PlatformIO STM32 Build Fails on Windows Chinese Version: TMP File Encoding Issue
Describe the bug When I use PlatformIO to compile an STM32 program, I encounter a linking failure error. After debugging, I found that when the command becomes too long, the command arguments are written into a temporary file using the TempFileMunge method. However, since I'm using the Chinese version of Windows, the default encoding is cp936. If the temporary file is written using UTF-8 encoding, it causes errors when gcc tries to read it. On the other hand, if the temporary file is written using GBK encoding, everything works fine.
os.write(fd, bytearray(join_char.join(args) + "\n", 'gbk'))

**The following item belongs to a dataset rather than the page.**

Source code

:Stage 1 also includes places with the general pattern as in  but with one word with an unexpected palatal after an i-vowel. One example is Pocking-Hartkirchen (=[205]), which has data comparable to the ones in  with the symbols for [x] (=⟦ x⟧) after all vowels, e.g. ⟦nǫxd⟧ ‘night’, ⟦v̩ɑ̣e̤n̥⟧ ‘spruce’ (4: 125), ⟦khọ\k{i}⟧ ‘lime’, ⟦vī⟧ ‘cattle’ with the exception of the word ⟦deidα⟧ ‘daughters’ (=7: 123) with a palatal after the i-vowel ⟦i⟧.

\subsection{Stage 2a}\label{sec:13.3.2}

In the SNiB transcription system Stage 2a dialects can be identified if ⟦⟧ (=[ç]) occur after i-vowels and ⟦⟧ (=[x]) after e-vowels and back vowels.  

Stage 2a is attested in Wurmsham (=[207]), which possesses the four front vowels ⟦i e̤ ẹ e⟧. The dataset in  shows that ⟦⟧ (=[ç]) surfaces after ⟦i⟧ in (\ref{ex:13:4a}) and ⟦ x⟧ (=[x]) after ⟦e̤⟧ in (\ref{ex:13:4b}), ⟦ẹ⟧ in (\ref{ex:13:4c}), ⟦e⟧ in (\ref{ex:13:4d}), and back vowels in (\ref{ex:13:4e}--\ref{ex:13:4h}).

Therefore, the correct encoding should be selected based on the system's default locale when writing the temporary file.
Required information
- Link to SCons Users thread discussing your issue.
- Version of SCons scons-local-4.8.1
- Version of Python Python 3.11.7 (tags/v3.11.7:fa7a6f2, Dec 4 2023, 19:24:49) [MSC v.1937 64 bit (AMD64)] on win32
- Which python distribution if applicable (python.org, cygwin, anaconda, macports, brew,etc)
- How you installed SCons
- What Platform are you on? (Linux/Windows and which version) Windows 10 Pro 22H2 19045.6093 (Chinese Version)
- How to reproduce your issue? Please include a small self contained reproducer. Likely a SConstruct should do for most issues.
- How you invoke scons (The command line you're using "scons --flags some_arguments")
You should file your issue with PlatformIO! Also 4.8.1 is not the newest version of SCons. Please try with 4.9.1
If 4.9.1 doesn't fix it, let us know and we'll take a look.
I've tried it already. PlatformIO uses the package [email protected], which references [email protected], so I can't simply upgrade it separately. However, I looked at the relevant code in version 4.9.1, and the temporary file is still written using UTF-8 encoding. Therefore, I suspect that compatibility issues still exist.
os.write(fd, bytearray(join_char.join(args) + "\n", encoding="utf-8"))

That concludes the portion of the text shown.